Cloning and Characterization of a Maize cDNA Encoding Glutamate Decarboxylase

A putative glutamate decarboxylase (GAD) gene, designated ZmGAD1, was cloned from Zea mays with a combination of reverse-transcriptase polymerase chain reaction (RT-PCR) and bioinformatic approaches. The ZmGAD1 cDNA sequence contained a complete open reading frame encoding a putative protein of 496 amino acids, which contained a pyridoxal-5'-phosphate binding domain and a calmodulin (CaM)-binding domain found in nearly all GADs from plants. Sequence analysis showed that it had highest similarity with rice GAD1. Recombinant ZmGAD1 protein was expressed in Escherichia coli, purified and used to measure enzyme activity, which confirmed ZmGAD1 was really a glutamate decarboxylase gene. Southern blotting analysis suggested that ZmGAD1 was present as a single copy gene in the maize genome.
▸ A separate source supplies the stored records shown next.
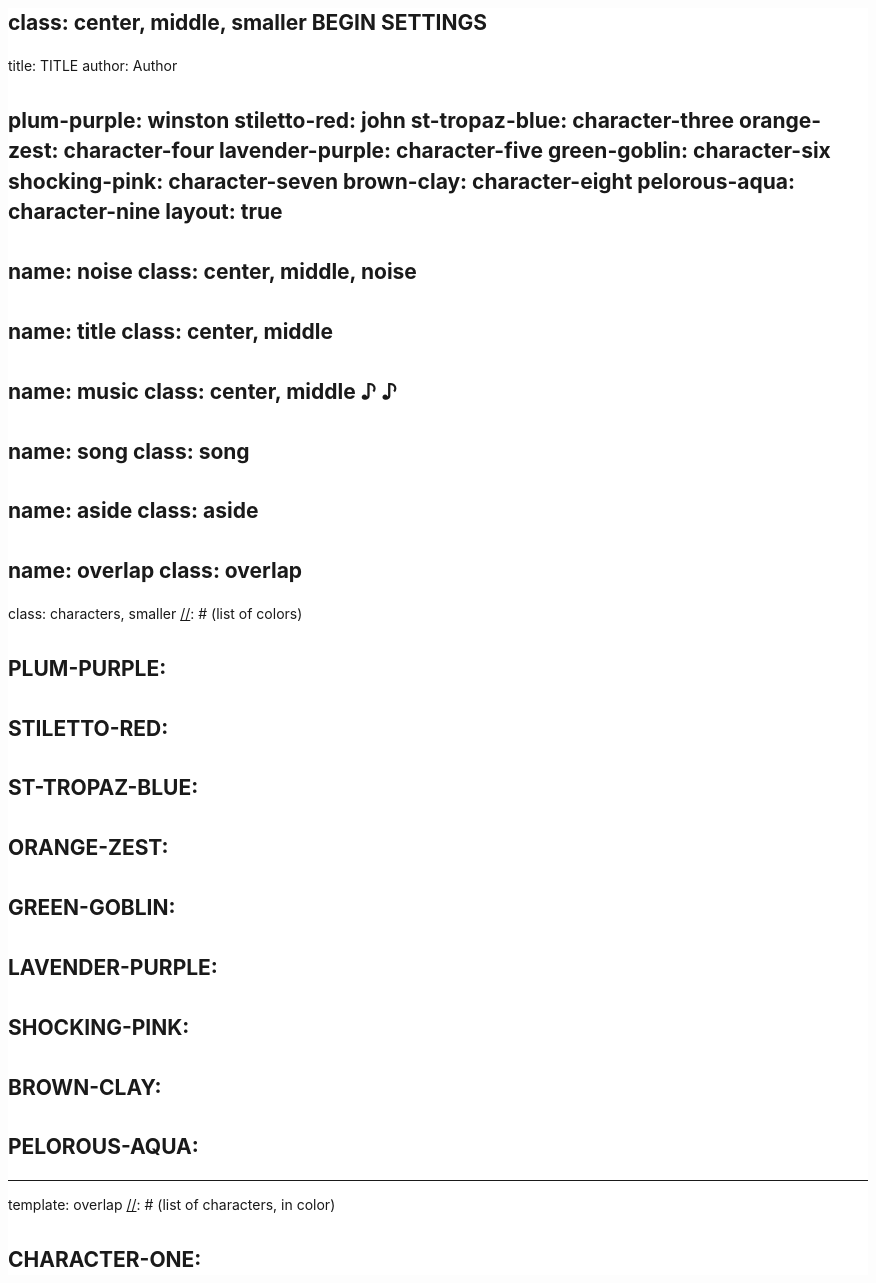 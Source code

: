 class: center, middle, smaller
BEGIN SETTINGS
---

[//]: # (title settings—give the play a title and author name)
title: TITLE
author: Author

[//]: # (color settings—replace "character-_____" with a character name)
plum-purple: winston
stiletto-red: john
st-tropaz-blue: character-three
orange-zest: character-four
lavender-purple: character-five
green-goblin: character-six
shocking-pink: character-seven
brown-clay: character-eight
pelorous-aqua: character-nine
layout: true
---
name: noise
class: center, middle, noise
---
name: title
class: center, middle
---
name: music
class: center, middle
&#9834; &#9834;
---
name: song
class: song
---
name: aside
class: aside
---
name: overlap
class: overlap
---
class: characters, smaller
[//]: # (list of colors)
## PLUM-PURPLE:
## STILETTO-RED:
## ST-TROPAZ-BLUE:
## ORANGE-ZEST:
## GREEN-GOBLIN:
## LAVENDER-PURPLE:
## SHOCKING-PINK:
## BROWN-CLAY:
## PELOROUS-AQUA:
---
template: overlap
[//]: # (list of characters, in color)
## CHARACTER-ONE: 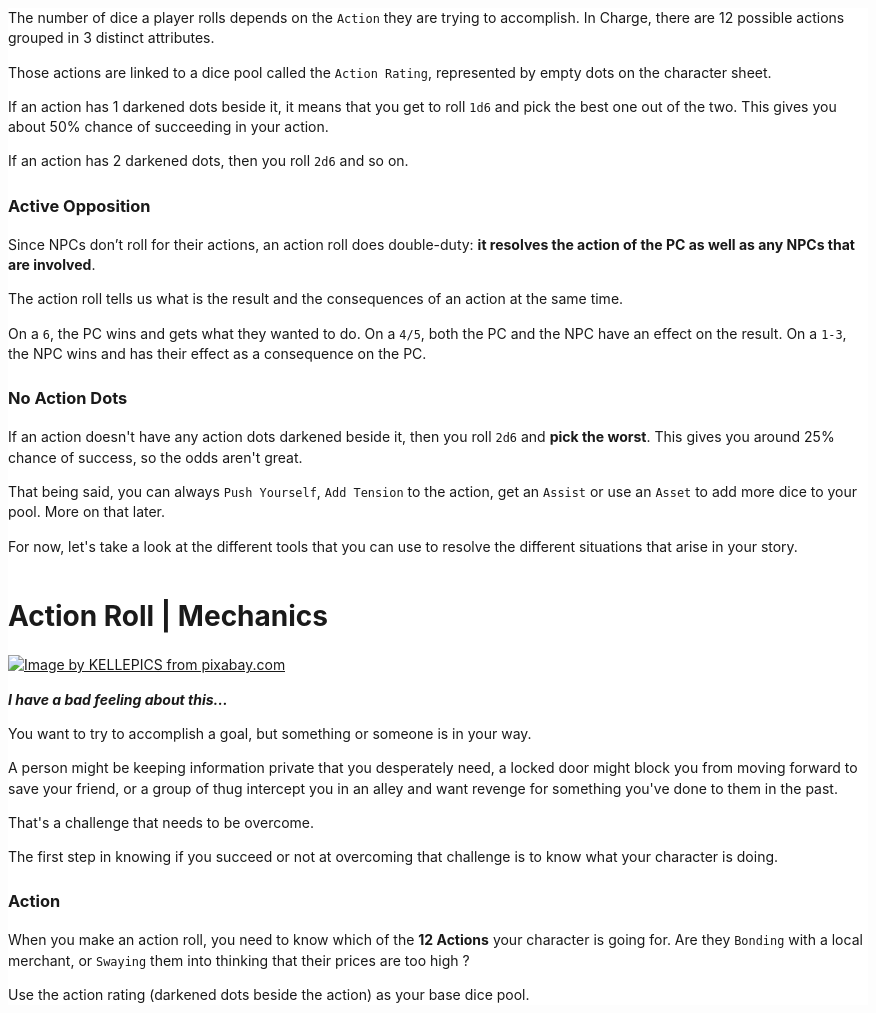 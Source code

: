 The number of dice a player rolls depends on the `Action` they are trying to accomplish. In Charge, there are 12 possible actions grouped in 3 distinct attributes.
 
Those actions are linked to a dice pool called the `Action Rating`, represented by empty dots on the character sheet.
 
If an action has 1 darkened dots beside it, it means that you get to roll `1d6` and pick the best one out of the two. This gives you about 50% chance of succeeding in your action.
 
If an action has 2 darkened dots, then you roll `2d6` and so on.
 
### Active Opposition
 
Since NPCs don’t roll for their actions, an action roll does double-duty: **it resolves the action of the PC as well as any NPCs that are involved**.
 
The action roll tells us what is the result and the consequences of an action at the same time.
 
On a `6`, the PC wins and gets what they wanted to do. On a `4/5`, both the PC and the NPC have an effect on the result. On a `1-3`, the NPC wins and has their effect as a consequence on the PC.
 
### No Action Dots
 
If an action doesn't have any action dots darkened beside it, then you roll `2d6` and **pick the worst**. This gives you around 25% chance of success, so the odds aren't great.
 
That being said, you can always `Push Yourself`, `Add Tension` to the action, get an `Assist` or use an `Asset` to add more dice to your pool. More on that later.
 
For now, let's take a look at the different tools that you can use to resolve the different situations that arise in your story.
 
# Action Roll | Mechanics
 
[![Image by KELLEPICS from pixabay.com](https://gyazo.com/a2bbeb6748035e90162096c3e0a9680a.png)](https://pixabay.com/photos/fantasy-city-landscape-architecture-3898554/)
 
**_I have a bad feeling about this..._**
 
You want to try to accomplish a goal, but something or someone is in your way.
 
A person might be keeping information private that you desperately need, a locked door might block you from moving forward to save your friend, or a group of thug intercept you in an alley and want revenge for something you've done to them in the past.
 
That's a challenge that needs to be overcome.
 
The first step in knowing if you succeed or not at overcoming that challenge is to know what your character is doing.
 
### Action
 
When you make an action roll, you need to know which of the **12 Actions** your character is going for. Are they `Bonding` with a local merchant, or `Swaying` them into thinking that their prices are too high ?
 
Use the action rating (darkened dots beside the action) as your base dice pool.
  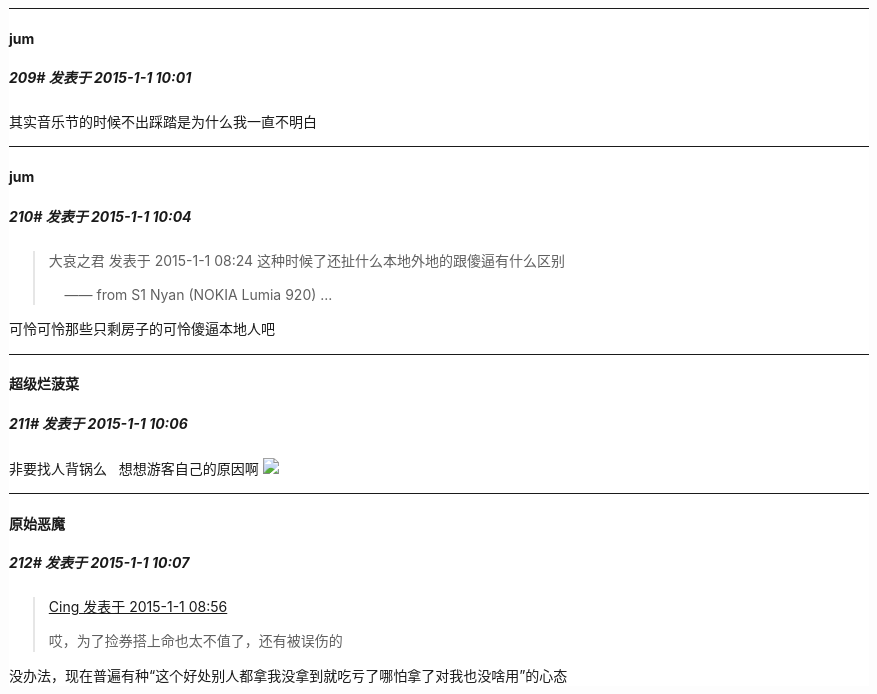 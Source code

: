 





*****

####  jum  
##### 209#       发表于 2015-1-1 10:01




其实音乐节的时候不出踩踏是为什么我一直不明白







*****

####  jum  
##### 210#       发表于 2015-1-1 10:04



<blockquote>大哀之君 发表于 2015-1-1 08:24
这种时候了还扯什么本地外地的跟傻逼有什么区别

    —— from S1 Nyan (NOKIA Lumia 920) ...</blockquote>
可怜可怜那些只剩房子的可怜傻逼本地人吧







*****

####  超级烂菠菜  
##### 211#       发表于 2015-1-1 10:06




非要找人背锅么   想想游客自己的原因啊 <img src="https://static.saraba1st.com/image/smiley/face/172.gif" referrerpolicy="no-referrer">







*****

####  原始恶魔  
##### 212#       发表于 2015-1-1 10:07



<blockquote><a href="httphttps://bbs.saraba1st.com/2b/forum.php?mod=redirect&amp;goto=findpost&amp;pid=27662698&amp;ptid=1086195" target="_blank">Cing 发表于 2015-1-1 08:56</a>

哎，为了捡券搭上命也太不值了，还有被误伤的</blockquote>
没办法，现在普遍有种“这个好处别人都拿我没拿到就吃亏了哪怕拿了对我也没啥用”的心态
RT-PCR analysis revealed that ZmGAD1 was expressed in all examined tissues including the roots, stems, leaves, ears, and tassels. The expression of the ZmGAD1 gene was upregulated and GAD activity was increased in the leaves and roots after treatment with ABA, MeJA, NaCl, PEG, or cold stress. Several stress-related cis-elements were present in the ZmGAD1 promoter cloned from maize genomic DNA. These results suggested that ZmGAD1 might play an important role in responses to abiotic factors and hormone treatments.